### PROBLEM DESCRIPTION
When you reach the line containing "### Automatic Execution" in the records below, start copying exactly, and stop once you have copied the line containing "I'm not making.".

** RAW DATA follows **

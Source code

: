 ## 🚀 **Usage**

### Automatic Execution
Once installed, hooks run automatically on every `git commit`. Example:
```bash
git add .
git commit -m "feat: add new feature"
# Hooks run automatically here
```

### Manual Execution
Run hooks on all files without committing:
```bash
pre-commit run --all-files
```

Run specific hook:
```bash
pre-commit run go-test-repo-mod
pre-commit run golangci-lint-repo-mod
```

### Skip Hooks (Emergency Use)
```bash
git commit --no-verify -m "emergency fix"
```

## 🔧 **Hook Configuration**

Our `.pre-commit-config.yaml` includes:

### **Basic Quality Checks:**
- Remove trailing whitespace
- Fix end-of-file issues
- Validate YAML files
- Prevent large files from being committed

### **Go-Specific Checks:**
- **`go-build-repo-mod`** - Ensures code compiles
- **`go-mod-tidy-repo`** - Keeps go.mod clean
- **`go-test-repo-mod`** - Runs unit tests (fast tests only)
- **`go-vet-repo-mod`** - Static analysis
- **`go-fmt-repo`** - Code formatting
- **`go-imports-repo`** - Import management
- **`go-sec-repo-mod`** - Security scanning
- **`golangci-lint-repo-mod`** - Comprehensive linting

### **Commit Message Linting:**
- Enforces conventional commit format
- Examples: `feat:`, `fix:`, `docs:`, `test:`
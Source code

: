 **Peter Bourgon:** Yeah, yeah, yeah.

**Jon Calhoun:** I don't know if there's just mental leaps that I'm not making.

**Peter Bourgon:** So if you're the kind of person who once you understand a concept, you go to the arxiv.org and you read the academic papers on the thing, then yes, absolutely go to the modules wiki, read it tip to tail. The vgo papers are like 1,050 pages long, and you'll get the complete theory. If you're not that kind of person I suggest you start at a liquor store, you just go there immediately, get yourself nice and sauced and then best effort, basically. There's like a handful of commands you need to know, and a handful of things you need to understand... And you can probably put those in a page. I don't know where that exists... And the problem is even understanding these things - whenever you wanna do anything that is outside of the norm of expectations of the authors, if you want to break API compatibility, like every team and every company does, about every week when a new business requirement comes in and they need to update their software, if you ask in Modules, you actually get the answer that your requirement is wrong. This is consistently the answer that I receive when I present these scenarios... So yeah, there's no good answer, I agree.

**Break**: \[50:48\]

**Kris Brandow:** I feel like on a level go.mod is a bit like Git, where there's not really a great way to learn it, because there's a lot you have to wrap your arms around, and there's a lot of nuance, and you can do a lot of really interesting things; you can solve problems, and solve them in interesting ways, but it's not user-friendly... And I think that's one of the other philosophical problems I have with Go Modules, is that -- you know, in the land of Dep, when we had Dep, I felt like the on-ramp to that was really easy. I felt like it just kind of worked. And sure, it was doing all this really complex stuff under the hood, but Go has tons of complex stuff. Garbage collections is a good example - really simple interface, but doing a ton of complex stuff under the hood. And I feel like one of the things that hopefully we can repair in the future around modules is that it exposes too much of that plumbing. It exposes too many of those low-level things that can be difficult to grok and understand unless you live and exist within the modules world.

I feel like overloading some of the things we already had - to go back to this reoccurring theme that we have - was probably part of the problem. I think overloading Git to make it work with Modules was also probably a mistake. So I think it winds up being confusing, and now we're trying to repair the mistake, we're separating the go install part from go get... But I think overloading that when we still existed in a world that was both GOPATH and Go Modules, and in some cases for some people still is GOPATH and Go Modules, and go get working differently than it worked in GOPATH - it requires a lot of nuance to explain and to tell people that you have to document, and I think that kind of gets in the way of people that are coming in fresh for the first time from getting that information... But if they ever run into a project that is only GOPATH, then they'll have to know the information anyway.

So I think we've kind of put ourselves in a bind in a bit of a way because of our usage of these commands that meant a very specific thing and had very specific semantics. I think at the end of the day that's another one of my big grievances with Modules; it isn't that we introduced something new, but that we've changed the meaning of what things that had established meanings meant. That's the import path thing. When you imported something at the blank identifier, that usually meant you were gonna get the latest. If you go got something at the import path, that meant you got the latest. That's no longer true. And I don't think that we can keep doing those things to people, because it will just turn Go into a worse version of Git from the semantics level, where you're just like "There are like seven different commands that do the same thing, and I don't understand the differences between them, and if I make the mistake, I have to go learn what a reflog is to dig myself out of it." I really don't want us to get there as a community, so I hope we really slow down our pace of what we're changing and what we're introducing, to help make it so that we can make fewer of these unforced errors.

** End of RAW DATA **

### ANSWER BOX
### Automatic Execution
Once installed, hooks run automatically on every `git commit`. Example:
```bash
git add .
git commit -m "feat: add new feature"
# Hooks run automatically here
```

### Manual Execution
Run hooks on all files without committing:
```bash
pre-commit run --all-files
```

Run specific hook:
```bash
pre-commit run go-test-repo-mod
pre-commit run golangci-lint-repo-mod
```

### Skip Hooks (Emergency Use)
```bash
git commit --no-verify -m "emergency fix"
```

## 🔧 **Hook Configuration**

Our `.pre-commit-config.yaml` includes:

### **Basic Quality Checks:**
- Remove trailing whitespace
- Fix end-of-file issues
- Validate YAML files
- Prevent large files from being committed

### **Go-Specific Checks:**
- **`go-build-repo-mod`** - Ensures code compiles
- **`go-mod-tidy-repo`** - Keeps go.mod clean
- **`go-test-repo-mod`** - Runs unit tests (fast tests only)
- **`go-vet-repo-mod`** - Static analysis
- **`go-fmt-repo`** - Code formatting
- **`go-imports-repo`** - Import management
- **`go-sec-repo-mod`** - Security scanning
- **`golangci-lint-repo-mod`** - Comprehensive linting

### **Commit Message Linting:**
- Enforces conventional commit format
- Examples: `feat:`, `fix:`, `docs:`, `test:`
Source code

: **Peter Bourgon:** Yeah, yeah, yeah.

**Jon Calhoun:** I don't know if there's just mental leaps that I'm not making.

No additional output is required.